Grazia was feeling calmer. “Cargill, he’s smart. He won’t admit anything in an email. Maybe he’s in Italy, like you say. Oh, what am I saying? He pushed me under a car not six hours ago!”
“He could have hired someone to mug you. Listen, do me a favor. Answer the email. Conquer your fear. Start a conversation. And send me a BCC.” He gave her his email address.
“If I email him, what do I say?”
“Ask, ‘What happened Saturday night? I don’t remember anything. Did we have sex?’”
She hung up and stared at her laptop. Then she took a deep breath and tapped ‘Reply.’ She wrote, “Can’t you have sex with a woman unless she’s unconscious? What’s your problem? Are you worried that she will see how tiny you are?”
She added Cargill’s email as a BCC and hit “send.” Then she looked around at the quiet, peaceful room, the soft bedside light, the turned-back coverlet. A hot bath was what she needed. She still couldn’t feel clean. But panic reared its sharp head. What if the rapist had a passkey? What if he threw his weight against the chain and snapped it? She would be naked in a tub of hot water.

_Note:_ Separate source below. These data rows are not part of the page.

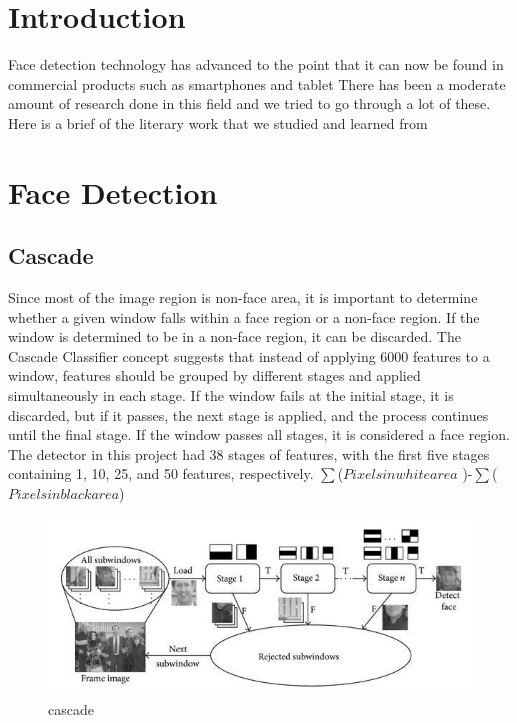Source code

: \section{Introduction}
Face detection technology has advanced to the point that it can now be found in commercial products such as smartphones and tablet
There has been a moderate amount of research done in this field and we tried to go
through a lot of these. Here is a brief of the literary work that we studied and learned from

\section{Face Detection}
\subsection{Cascade}
Since most of the image region is non-face area, it is important to determine whether a given window falls within a face region or a non-face region. If the window is determined to be in a non-face region, it can be discarded. The Cascade Classifier concept suggests that instead of applying 6000 features to a window, features should be grouped by different stages and applied simultaneously in each stage. If the window fails at the initial stage, it is discarded, but if it passes, the next stage is applied, and the process continues until the final stage. If the window passes all stages, it is considered a face region. The detector in this project had 38 stages of features, with the first five stages containing 1, 10, 25, and 50 features, respectively.
\newline  
$  \sum $($Pixels in white area$ )-$\sum$($Pixels in black area$)

\begin{figure}[!htb]
    \centering
    \includegraphics[width=\linewidth,height=0.2\linewidth]{Figures/Ch01/cascade.png}
    \caption{cascade}
    \label{figure:cascade}
    \end{figure}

“Stop this crazy thinking!” she exclaimed aloud, appalled at how close calm was to panic. When would she be her old courageous self! She dragged out her suitcase and was reaching for her anxiety pills when Cindy’s voice came into her ears. “Find the trigger. Connect it to the emotion. Then do what you had decided to do to get back in control.”
“You are a lawyer,” Grazia said out loud. “The more control you have over yourself, the more control you have over the situation.”
She locked the suitcase in the closet. Then she wrote on the hotel message pad, “You are in control, Grazia,” and propped it against the lamp on the bedside table. She sat down at the round table and opened her journal. She began adding details to what she had written about the day. She still couldn’t write about the results from the medical examiner—that there were two men. So she started with the mugging, then the hypnosis, then Cargill and the Brazilian Bar, then dinner at the Ethiopian restaurant, then Luigi in the hotel lobby, the anonymous email, and her resolve to get control.